Bon alors, c’est quoi le rapport, bordel ? Qui que vous souhaitiez tuer, l’important, c’est votre mise en scène. Elle doit avoir un but, elle doit servir votre histoire, vos personnages et apporter une émotion forte à votre lecteur. Il n’y a pas de secrets. Que des méthodes. Et pour ça, malheureusement, c’est propre à votre seul intellect émotionnel. Vous devrez faire appel à vos tripes et à ce qu’il y a de plus profond en vous. Comme je l’ai dit : un auteur est maso. Un lecteur vous ressent, il ne se contente pas de lire vos mots, il les absorbe et s’imagine les scènes dans sa tête. Si la mort d’un personnage le hante, c’est qu’elle l’a frappé en plein coeur, elle lui a parlé. Moralité : votre message a été délivré. Et c’est là tout ce qui compte.

Règle NUMÉRO DEUX

Ne soyez pas prévisibles.

Encore un conseil banal, mais si le lecteur le voit venir gros comme une maison, l’effet sera totalement raté.

Cedric Diggory dans HARRY POTTER & The Goblet of Fire 2005

L’effet de surprise restera toujours votre principal allié. Et si vous voulez vous montrer prévisible, alors faites en sorte que ce soit calculé. Le lecteur peut le sentir venir, mais il ne doit pas se dire que c’est catégorique. Il doit obligatoirement penser qu’il y a une autre solution. Et si vous distillez des indices quant à la mort de votre personnage, alors ne partez pas sur un happy-end. Restez cohérent. Pensez à induire aussi le lecteur en erreur. N’hésitez pas à le conduire sur une fausse piste. Vous pouvez lui faire croire que tout se terminera bien et lui procurer un choc inattendu.

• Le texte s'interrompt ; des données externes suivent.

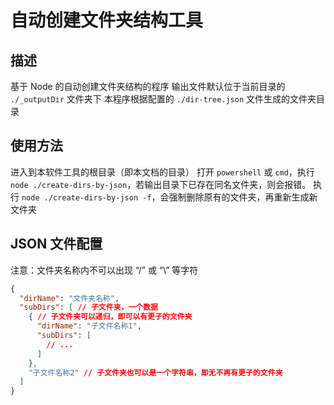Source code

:# 自动创建文件夹结构工具
## 描述
基于 Node 的自动创建文件夹结构的程序
输出文件默认位于当前目录的 `./_outputDir` 文件夹下
本程序根据配置的 `./dir-tree.json` 文件生成的文件夹目录

## 使用方法
进入到本软件工具的根目录（即本文档的目录）
打开 `powershell` 或 `cmd`，执行 `node ./create-dirs-by-json`，若输出目录下已存在同名文件夹，则会报错。
执行 `node ./create-dirs-by-json -f`，会强制删除原有的文件夹，再重新生成新文件夹

## JSON 文件配置
注意：文件夹名称内不可以出现 “/” 或 “\” 等字符
```json
{
  "dirName": "文件夹名称",
  "subDirs": [ // 子文件夹，一个数据
    { // 子文件夹可以递归，即可以有更子的文件夹
      "dirName": "子文件名称1",
      "subDirs": [
        // ...
      ]
    },
    "子文件名称2" // 子文件夹也可以是一个字符串，即无不再有更子的文件夹
  ]
}
```
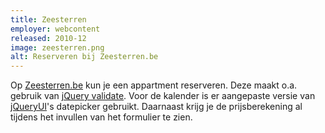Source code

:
 ```yaml
---
title: Zeesterren
employer: webcontent
released: 2010-12
image: zeesterren.png
alt: Reserveren bij Zeesterren.be
---
```


Op [Zeesterren.be](http://www.zeesterren.be/) kun je een appartment reserveren.
Deze maakt o.a. gebruik van [jQuery validate](https://jqueryvalidation.org).
Voor de kalender is er aangepaste versie van [jQueryUI](http://ui.jquery.com)'s datepicker gebruikt.
Daarnaast krijg je de prijsberekening al tijdens het invullen van het formulier te zien.
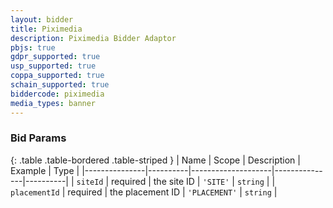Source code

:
 ```yaml
---
layout: bidder
title: Piximedia
description: Piximedia Bidder Adaptor
pbjs: true
gdpr_supported: true
usp_supported: true
coppa_supported: true
schain_supported: true
biddercode: piximedia
media_types: banner
---
```


### Bid Params

{: .table .table-bordered .table-striped }
| Name          | Scope    | Description        | Example       | Type     |
|---------------|----------|--------------------|---------------|----------|
| `siteId`      | required | the site ID        | `'SITE'`      | `string` |
| `placementId` | required | the placement ID   | `'PLACEMENT'` | `string` |

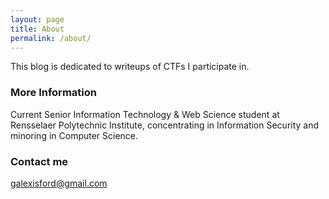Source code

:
 ```yaml
---
layout: page
title: About
permalink: /about/
---
```

This blog is dedicated to writeups of CTFs I participate in.

### More Information

Current Senior Information Technology & Web Science student
at Rensselaer Polytechnic Institute, concentrating in
Information Security and minoring in Computer Science.

### Contact me

[galexisford@gmail.com](mailto:galexisford@gmail.com)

Hannah, dans 13 Reasons Why : C’est le postulat de départ, l’héroïne, ou du moins le personnage principal, va mourir. Prévisible, donc. On veut surtout comprendre pourquoi. Par conséquent, l’accent sera mis sur la mise en scène.
Cedric dans Harry Potter : Pas prévisible, c’est le premier personnage que Harry n’arrive pas à sauver. Aucun indice n’a été clairement donné. La mise en scène est l’outil du choc, mais votre but sera un message.

 

Règle NUMÉRO TROIS

Lorsqu’un personnage est mort, il est mort. Point.

Par pitié, évitez les grandes scènes à sensation du style « Alors en fait, Arrow n’était pas mort, regarde, il revient, et il est en colère ! Pis sa meuf aussi ! »

-.-

Non.

Genre ces deux-là, euh… Non.
ARROW diffusé actuellement sur la CW

Si vous voulez que votre mort soit percutante et efficace, elle ne doit en aucun cas être remise en cause. Si toutefois votre personnage devait revenir, faites en sorte que des indices avant-coureurs aient été placés dans votre récit AVANT sa mort. Laissez entendre que tout ça est une manigance et que vous savez pertinemment ce que vous faites. Pour ce faire, ne montrez pas la mort directement, laissez-la entendre. Laissez une possibilité que le personnage ne soit PAS mort.

Si toutefois votre but était bel et bien de le tuer… Bah le ramenez pas. Oui, vous écrivez pour un public, certes, mais il ne doit pas non plus vous manipuler. Si votre lecteur réclame le retour d’un personnage, soyez ferme. Vous êtes le maître de votre histoire et personne ne doit l’écrire à votre place.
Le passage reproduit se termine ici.